Input data section start

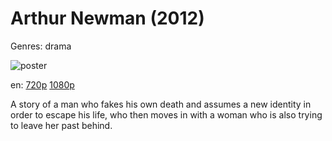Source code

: # Arthur Newman (2012)

Genres: drama

![poster](http://image.tmdb.org/t/p/w500/fip6j0g2B5jHz3EIaXDlWX8MTcg.jpg)

en:
  [720p](magnet:?xt=urn:btih:C6B8623AC6A4D2641047BED4B60EC2B3980136E6&tr=udp://glotorrents.pw:6969/announce&tr=udp://tracker.opentrackr.org:1337/announce&tr=udp://torrent.gresille.org:80/announce&tr=udp://tracker.openbittorrent.com:80&tr=udp://tracker.coppersurfer.tk:6969&tr=udp://tracker.leechers-paradise.org:6969&tr=udp://p4p.arenabg.ch:1337&tr=udp://tracker.internetwarriors.net:1337)
  [1080p](magnet:?xt=urn:btih:DD977C6E8A83C619BEB9C1B027CEADAAAFB1CC02&tr=udp://glotorrents.pw:6969/announce&tr=udp://tracker.opentrackr.org:1337/announce&tr=udp://torrent.gresille.org:80/announce&tr=udp://tracker.openbittorrent.com:80&tr=udp://tracker.coppersurfer.tk:6969&tr=udp://tracker.leechers-paradise.org:6969&tr=udp://p4p.arenabg.ch:1337&tr=udp://tracker.internetwarriors.net:1337)
  


A story of a man who fakes his own death and assumes a new identity in order to escape his life, who then moves in with a woman who is also trying to leave her past behind.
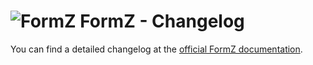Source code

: # ![FormZ](Documentation/Images/formz-icon@medium.png) FormZ - Changelog

You can find a detailed changelog at the [official FormZ documentation](https://docs.typo3.org/typo3cms/extensions/formz/11-Changelog/Index.html).

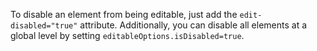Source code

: To disable an element from being editable, just add the `edit-disabled="true"` attribute.  Additionally, you can disable all elements at a global level by setting `editableOptions.isDisabled=true`.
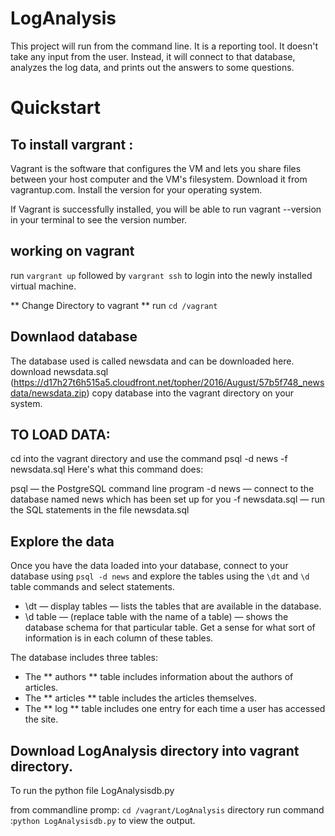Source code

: # LogAnalysis

This project will run from the command line. It is a reporting tool. It doesn't take any input from the user. Instead, it will connect to that database, analyzes the log data, and prints out the answers to some questions.

# Quickstart


## To install vargrant :
Vagrant is the software that configures the VM and lets you share files between your host computer and the VM's filesystem. Download it from vagrantup.com. Install the version for your operating system.

If Vagrant is successfully installed, you will be able to run vagrant --version
in your terminal to see the version number.

## working on vagrant
run `vargrant up`
followed by `vargrant ssh`
to login into the newly installed virtual machine.

** Change Directory to vagrant **
run `cd /vagrant`


## Downlaod database
The database used is called newsdata and can be downloaded here.
download newsdata.sql (https://d17h27t6h515a5.cloudfront.net/topher/2016/August/57b5f748_newsdata/newsdata.zip)
copy database into the vagrant directory on your system.

## TO LOAD DATA:
cd into the vagrant directory and use the command
psql -d news -f newsdata.sql
Here's what this command does:

psql — the PostgreSQL command line program
-d news — connect to the database named news which has been set up for you
-f newsdata.sql — run the SQL statements in the file newsdata.sql

## Explore the data
Once you have the data loaded into your database, connect to your database using `psql -d news` and explore the tables using the `\dt` and `\d` table commands and select statements.

* \dt — display tables — lists the tables that are available in the database.
* \d table — (replace table with the name of a table) — shows the database schema for that particular table.
Get a sense for what sort of information is in each column of these tables.

The database includes three tables:

* The ** authors ** table includes information about the authors of articles.
* The ** articles ** table includes the articles themselves.
* The ** log ** table includes one entry for each time a user has accessed the site.


## Download LogAnalysis directory into vagrant directory.
To run the python file LogAnalysisdb.py

from commandline promp:
`cd /vagrant/LogAnalysis` directory
run command :`python LogAnalysisdb.py` to view the output.
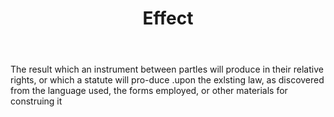 ---
title: Effect
letter: E
permalink: "/definitions/bld-effect.html"
body: The result which an instrument between partles will produce in their relative
  rights, or which a statute will pro-duce .upon the exlsting law, as discovered from
  the language used, the forms employed, or other materials for construing it
published_at: '2018-07-07'
source: Black's Law Dictionary 2nd Ed (1910)
layout: post
---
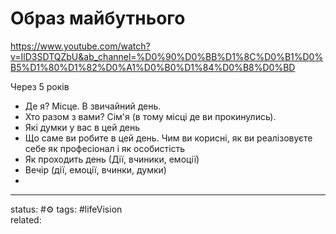 # Образ майбутнього

https://www.youtube.com/watch?v=IlD3SDTQZbU&ab_channel=%D0%90%D0%BB%D1%8C%D0%B1%D0%B5%D1%80%D1%82%D0%A1%D0%B0%D1%84%D0%B8%D0%BD


Через 5 років
- Де я? Місце. В звичайний день.
- Хто разом з вами? Сім'я (в тому місці де ви прокинулись). 
- Які думки у вас в цей день
- Що саме ви робите в цей день. Чим ви корисні, як ви реалізовуєте себе як професіонал і як особистість
- Як проходить день (Дії, вчиники, емоції)
- Вечір (дії, емоції, вчинки, думки)
- 


---
status: #⚙️ 
tags: #lifeVision  
related: 
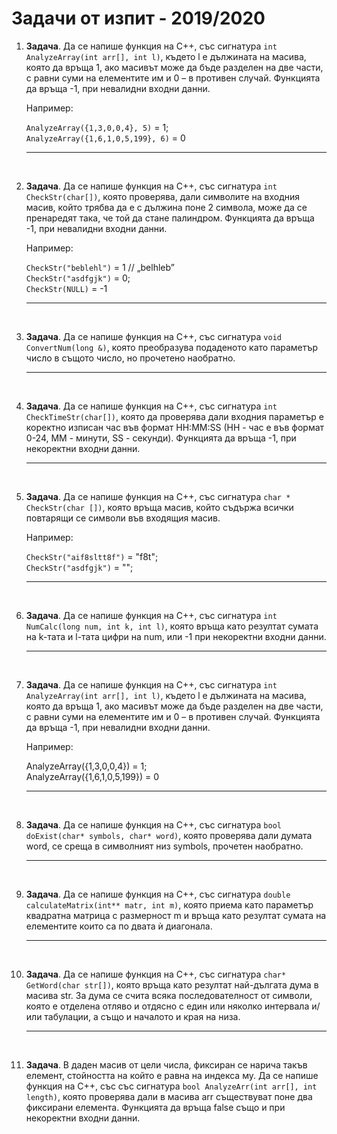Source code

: # Задачи от изпит - 2019/2020

1. **Задача**. Да се напише функция на C++, със сигнатура `int AnalyzeArray(int arr[], int l)`, където l е дължината на масива, която да връща 1, ако масивът може да бъде разделен на две части, с равни суми на елементите им и 0 – в противен случай. Функцията да връща -1, при невалидни входни данни.

	Например:

	`AnalyzeArray({1,3,0,0,4}, 5)` = 1;<br>
	`AnalyzeArray({1,6,1,0,5,199}, 6)` = 0

	---

<br>

2. **Задача**. Да се напише функция на С++, със сигнатура `int CheckStr(char[])`, която проверява, дали символите на входния масив, който трябва да е с дължина поне 2 символа, може да се пренаредят така, че той да стане палиндром. Функцията да връща -1, при невалидни входни данни.

	Например:

	`CheckStr("beblehl")` = 1 // „belhleb”<br>
	`CheckStr("asdfgjk")` = 0;<br>
	`CheckStr(NULL)` = -1

	---

<br>

3. **Задача**. Да се напише функция на C++, със сигнатура `void ConvertNum(long &)`, която преобразува подаденото като параметър число в същото число, но прочетено наобратно.

	---

<br>

4. **Задача**. Да се напише функция на С++, със сигнатура `int CheckTimeStr(char[])`, която да проверява дали входния параметър е коректнo изписан час във формат HH:MM:SS (HH - час е във формат 0-24, MM - минути, SS - секунди). Функцията да връща -1, при некоректни входни данни.

	---

<br>

5. **Задача**. Да се напише функция на С++, със сигнатура `char * CheckStr(char [])`, която връща масив, който съдържа всички повтарящи се символи във входящия масив.

	Например:

	`CheckStr("aif8sltt8f")` = "f8t";<br>
	`CheckStr("asdfgjk")` = "";

	---

<br>

6. **Задача**. Да се напише функция на C++, със сигнатура `int NumCalc(long num, int k, int l)`, която връща като резултат сумата на k-тата и l-тата цифри на num, или -1 при некоректни входни данни.

	---

<br>

7. **Задача**. Да се напише функция на C++, със сигнатура `int AnalyzeArray(int arr[], int l)`, където l е дължината на масива, която да връща 1, ако масивът може да бъде разделен на две части, с равни суми на елементите им и 0 – в противен случай. Функцията да връща -1, при невалидни входни данни.

	Например:

	AnalyzeArray({1,3,0,0,4}) = 1; <br>
	AnalyzeArray({1,6,1,0,5,199}) = 0

	---

<br>

8. **Задача**. Да се напише функция на C++, със сигнатура `bool doExist(char* symbols, char* word)`, която проверява дали думата word, се среща в символният низ symbols, прочетен наобратно.

	---

<br>

9. **Задача**. Да се напише функция на C++, със сигнатура `double calculateMatrix(int** matr, int m)`, която приема като параметър квадратна матрица с размерност m и връща като резултат сумата на елементите които са по двата ѝ диагонала.

	---

<br>

10. **Задача**. Да се напише функция на C++, със сигнатура `char* GetWord(char str[])`, която връща като резултат най-дългата дума в масива str. За дума се счита всяка последователност от символи, която е отделена отляво и отдясно с един или няколко интервала и/или табулации, а също и началото и края на низа.

	---

<br>

11. **Задача**. В даден масив от цели числа, фиксиран се нарича такъв елемент, стойността на който е равна на индекса му. Да се напише функция на С++, със със сигнатура `bool AnalyzeArr(int arr[], int length)`, която проверява дали в масива arr съществуват поне два фиксирани елемента. Функцията да връща false също и при некоректни входни данни.

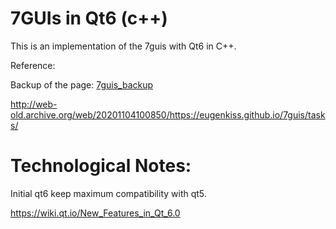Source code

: # 7GUIs in Qt6 (c++)

This is an implementation of the 7guis with Qt6 in C++.

Reference:

Backup of the page: [7guis_backup](https://github.com/shenlebantongying/7GUIs_with_Tkinter/blob/master/7guis_backup.html)

http://web-old.archive.org/web/20201104100850/https://eugenkiss.github.io/7guis/tasks/

# Technological Notes:

Initial qt6 keep maximum compatibility with qt5.

https://wiki.qt.io/New_Features_in_Qt_6.0

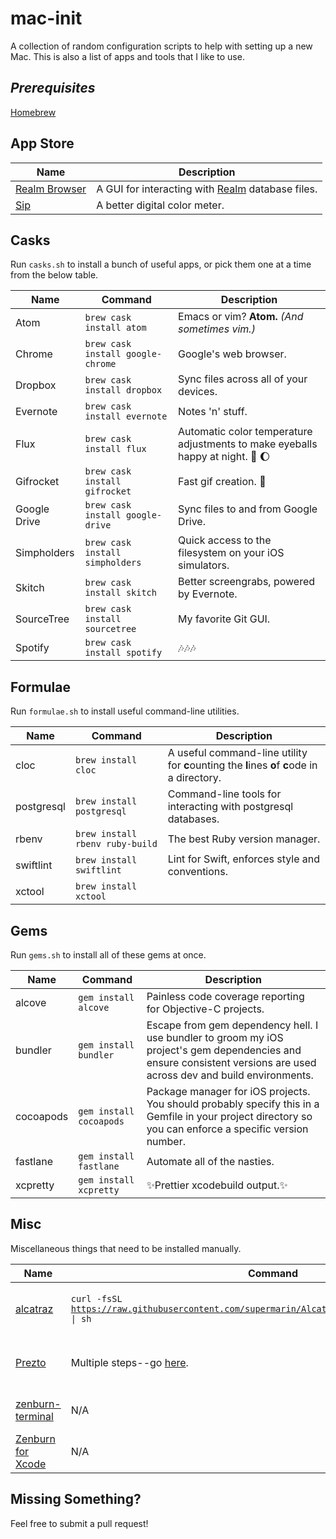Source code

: # mac-init
A collection of random configuration scripts to help with setting up a new Mac. This is also a list of apps and tools that I like to use.

## _Prerequisites_
[Homebrew](http://brew.sh/)

## App Store
Name|Description
---|---
[Realm Browser](https://itunes.apple.com/us/app/realm-browser/id1007457278?mt=12)|A GUI for interacting with [Realm](https://realm.io) database files.
[Sip](https://itunes.apple.com/us/app/sip/id507257563?mt=12)|A better digital color meter.

## Casks
Run `casks.sh` to install a bunch of useful apps, or pick them one at a time from the below table.

Name|Command|Description
---|---|---
Atom|`brew cask install atom`|Emacs or vim? **Atom.** *(And sometimes vim.)*
Chrome|`brew cask install google-chrome`|Google's web browser.
Dropbox|`brew cask install dropbox`|Sync files across all of your devices.
Evernote|`brew cask install evernote`|Notes 'n' stuff.
Flux|`brew cask install flux`|Automatic color temperature adjustments to make eyeballs happy at night. :eyes: :moon:
Gifrocket|`brew cask install gifrocket`|Fast gif creation. :rocket:
Google Drive|`brew cask install google-drive`|Sync files to and from Google Drive.
Simpholders|`brew cask install simpholders`|Quick access to the filesystem on your iOS simulators.
Skitch|`brew cask install skitch`|Better screengrabs, powered by Evernote.
SourceTree|`brew cask install sourcetree`|My favorite Git GUI.
Spotify|`brew cask install spotify`|:notes::notes::notes:

## Formulae
Run `formulae.sh` to install useful command-line utilities.

Name|Command|Description
---|---|---
cloc|`brew install cloc`|A useful command-line utility for **c**ounting the **l**ines **o**f **c**ode in a directory.
postgresql|`brew install postgresql`|Command-line tools for interacting with postgresql databases.
rbenv|`brew install rbenv ruby-build`|The best Ruby version manager.
swiftlint|`brew install swiftlint`|Lint for Swift, enforces style and conventions.
xctool|`brew install xctool`|

## Gems
Run `gems.sh` to install all of these gems at once.

Name|Command|Description
---|---|---
alcove|`gem install alcove`|Painless code coverage reporting for Objective-C projects.
bundler|`gem install bundler`|Escape from gem dependency hell. I use bundler to groom my iOS project's gem dependencies and ensure consistent versions are used across dev and build environments.
cocoapods|`gem install cocoapods`|Package manager for iOS projects. You should probably specify this in a Gemfile in your project directory so you can enforce a specific version number.
fastlane|`gem install fastlane`|Automate all of the nasties.
xcpretty|`gem install xcpretty`|:sparkles:Prettier xcodebuild output.:sparkles:

## Misc
Miscellaneous things that need to be installed manually.

Name|Command|Description
---|---|---
[alcatraz](http://alcatraz.io)|<code>curl -fsSL https://raw.githubusercontent.com/supermarin/Alcatraz/deploy/Scripts/install.sh &#124; sh</code>|Package manager for Xcode plugins.
[Prezto](https://github.com/sorin-ionescu/prezto)|Multiple steps--go [here](https://github.com/sorin-ionescu/prezto).|Instantly awesome zsh. ([Why use zsh?](http://www.slideshare.net/jaguardesignstudio/why-zsh-is-cooler-than-your-shell-16194692))
[zenburn-terminal](https://github.com/bdesham/zenburn-terminal)|N/A|Zenburn theme for Terminal.
[Zenburn for Xcode](https://github.com/ioveracker/Zenburn-for-Xcode)|N/A|Zenburn theme for Xcode

## Missing Something?
Feel free to submit a pull request!
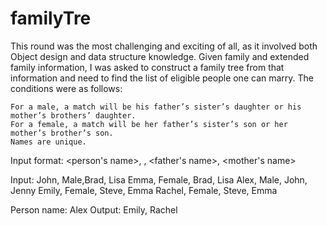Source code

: # familyTre

This round was the most challenging and exciting of all, as it involved both Object design and data structure knowledge. Given family and extended family information, I was asked to construct a family tree from that information and need to find the list of eligible people one can marry. The conditions were as follows:

    For a male, a match will be his father’s sister’s daughter or his mother’s brothers’ daughter.
    For a female, a match will be her father’s sister’s son or her mother’s brother’s son.
    Names are unique.

Input format:
<person's name>, <gender>, <father's name>, <mother's name>

Input:
John, Male,Brad, Lisa
Emma, Female, Brad, Lisa
Alex, Male, John, Jenny
Emily, Female, Steve, Emma
Rachel, Female, Steve, Emma

Person name: Alex
Output: Emily, Rachel
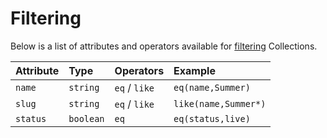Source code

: # Filtering

Below is a list of attributes and operators available for [filtering](../../basics/filtering/) Collections.

| **Attribute** | **Type** | **Operators** | **Example** |
| :--- | :--- | :--- | :--- |
| `name` | `string` | `eq` / `like` | `eq(name,Summer)` |
| `slug` | `string` | `eq` / `like` | `like(name,Summer*)` |
| `status` | `boolean` | `eq` | `eq(status,live)` |

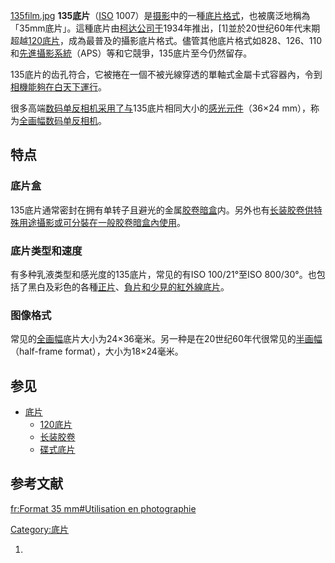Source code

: [135film.jpg](https://zh.wikipedia.org/wiki/File:135film.jpg "fig:135film.jpg") **135底片**（[ISO](https://zh.wikipedia.org/wiki/ISO "wikilink") 1007）是[摄影](../Page/摄影.md "wikilink")中的一種[底片格式](../Page/底片格式.md "wikilink")，也被廣泛地稱為「35mm底片」。這種底片由[柯达公司于](https://zh.wikipedia.org/wiki/柯达 "wikilink")1934年推出，\[1\]並於20世纪60年代末期超越[120底片](../Page/120底片.md "wikilink")，成為最普及的攝影底片格式。儘管其他底片格式如828、126、110和[先進攝影系統](../Page/先進攝影系統.md "wikilink")（APS）等和它競爭，135底片至今仍然留存。

135底片的齿孔符合，它被捲在一個不被光線穿透的單軸式金屬卡式容器內，令到[相機能夠在白天下運行](../Page/照相機.md "wikilink")。

很多高端[数码单反相机采用了与](https://zh.wikipedia.org/wiki/数码单反 "wikilink")135底片相同大小的[感光元件](https://zh.wikipedia.org/wiki/感光元件 "wikilink")（36×24 mm），称为[全画幅数码单反相机](../Page/全画幅数码单反相机.md "wikilink")。

## 特点

### 底片盒

135底片通常密封在拥有单转子且避光的金属[胶卷暗盒](../Page/胶卷暗盒.md "wikilink")内。另外也有[长装胶卷供特殊用途攝影或可分裝在一般胶卷暗盒內使用](https://zh.wikipedia.org/wiki/长装胶卷 "wikilink")。

### 底片类型和速度

有多种乳液类型和感光度的135底片，常见的有ISO 100/21°至ISO 800/30°。也包括了黑白及彩色的各種[正片](../Page/正片.md "wikilink")、[負片和少見的](https://zh.wikipedia.org/wiki/負片 "wikilink")[紅外線底片](https://zh.wikipedia.org/wiki/紅外線底片 "wikilink")。

### 图像格式

常见的[全画幅](../Page/全画幅.md "wikilink")底片大小为24×36毫米。另一种是在20世纪60年代很常见的[半画幅](https://zh.wikipedia.org/wiki/半画幅 "wikilink")（half-frame format），大小为18×24毫米。

## 参见

  - [底片](../Page/底片.md "wikilink")
      - [120底片](../Page/120底片.md "wikilink")
      - [长装胶卷](https://zh.wikipedia.org/wiki/长装胶卷 "wikilink")
      - [碟式底片](../Page/碟式底片.md "wikilink")

## 参考文献

[fr:Format 35 mm\#Utilisation en photographie](https://zh.wikipedia.org/wiki/fr:Format_35_mm#Utilisation_en_photographie "wikilink")

[Category:底片](https://zh.wikipedia.org/wiki/Category:底片 "wikilink")

1.
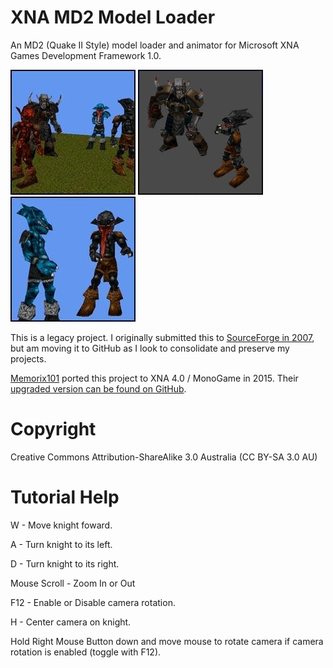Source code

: # XNA MD2 Model Loader
An MD2 (Quake II Style) model loader and animator for Microsoft XNA Games Development Framework 1.0.

![Preview of project rendering various models.](https://github.com/aussieboosh/XNA-MD2-Model-Loader/blob/main/Preview-1.jpg) ![Preview of project rendering Knight models.](https://github.com/aussieboosh/XNA-MD2-Model-Loader/blob/main/Preview-2.jpg) ![Preview of project rendering Goblin models.](https://github.com/aussieboosh/XNA-MD2-Model-Loader/blob/main/Preview-3.jpg)

This is a legacy project. I originally submitted this to [SourceForge in 2007](https://sourceforge.net/projects/xnamd2/files/xnamd2/), but am moving it to GitHub as I look to consolidate and preserve my projects.

[Memorix101](https://github.com/Memorix101) ported this project to XNA 4.0 / MonoGame in 2015. Their [upgraded version can be found on GitHub](https://github.com/Memorix101/MonoGame-MD2-Loader).

# Copyright
Creative Commons Attribution-ShareAlike 3.0 Australia (CC BY-SA 3.0 AU)

# Tutorial Help

W - Move knight foward.

A - Turn knight to its left.

D - Turn knight to its right.

Mouse Scroll - Zoom In or Out

F12 - Enable or Disable camera rotation.

H - Center camera on knight.

Hold Right Mouse Button down and move mouse to rotate camera if camera rotation is enabled (toggle with F12).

Input data section end

> **Task**: Take the lines from the first line of the entries through the line with "If Vagrant is", inclusive, and give them again exactly, minus any pictures.

> **Answer for this exercise**:
Source code

: # Arthur Newman (2012)

Genres: drama

![poster](http://image.tmdb.org/t/p/w500/fip6j0g2B5jHz3EIaXDlWX8MTcg.jpg)

en:
  [720p](magnet:?xt=urn:btih:C6B8623AC6A4D2641047BED4B60EC2B3980136E6&tr=udp://glotorrents.pw:6969/announce&tr=udp://tracker.opentrackr.org:1337/announce&tr=udp://torrent.gresille.org:80/announce&tr=udp://tracker.openbittorrent.com:80&tr=udp://tracker.coppersurfer.tk:6969&tr=udp://tracker.leechers-paradise.org:6969&tr=udp://p4p.arenabg.ch:1337&tr=udp://tracker.internetwarriors.net:1337)
  [1080p](magnet:?xt=urn:btih:DD977C6E8A83C619BEB9C1B027CEADAAAFB1CC02&tr=udp://glotorrents.pw:6969/announce&tr=udp://tracker.opentrackr.org:1337/announce&tr=udp://torrent.gresille.org:80/announce&tr=udp://tracker.openbittorrent.com:80&tr=udp://tracker.coppersurfer.tk:6969&tr=udp://tracker.leechers-paradise.org:6969&tr=udp://p4p.arenabg.ch:1337&tr=udp://tracker.internetwarriors.net:1337)
  


A story of a man who fakes his own death and assumes a new identity in order to escape his life, who then moves in with a woman who is also trying to leave her past behind.
Source code

: # ![FormZ](Documentation/Images/formz-icon@medium.png) FormZ - Changelog

You can find a detailed changelog at the [official FormZ documentation](https://docs.typo3.org/typo3cms/extensions/formz/11-Changelog/Index.html).

Source code

: To disable an element from being editable, just add the `edit-disabled="true"` attribute.  Additionally, you can disable all elements at a global level by setting `editableOptions.isDisabled=true`.
Source code

: # LogAnalysis

This project will run from the command line. It is a reporting tool. It doesn't take any input from the user. Instead, it will connect to that database, analyzes the log data, and prints out the answers to some questions.

# Quickstart


## To install vargrant :
Vagrant is the software that configures the VM and lets you share files between your host computer and the VM's filesystem. Download it from vagrantup.com. Install the version for your operating system.

If Vagrant is successfully installed, you will be able to run vagrant --version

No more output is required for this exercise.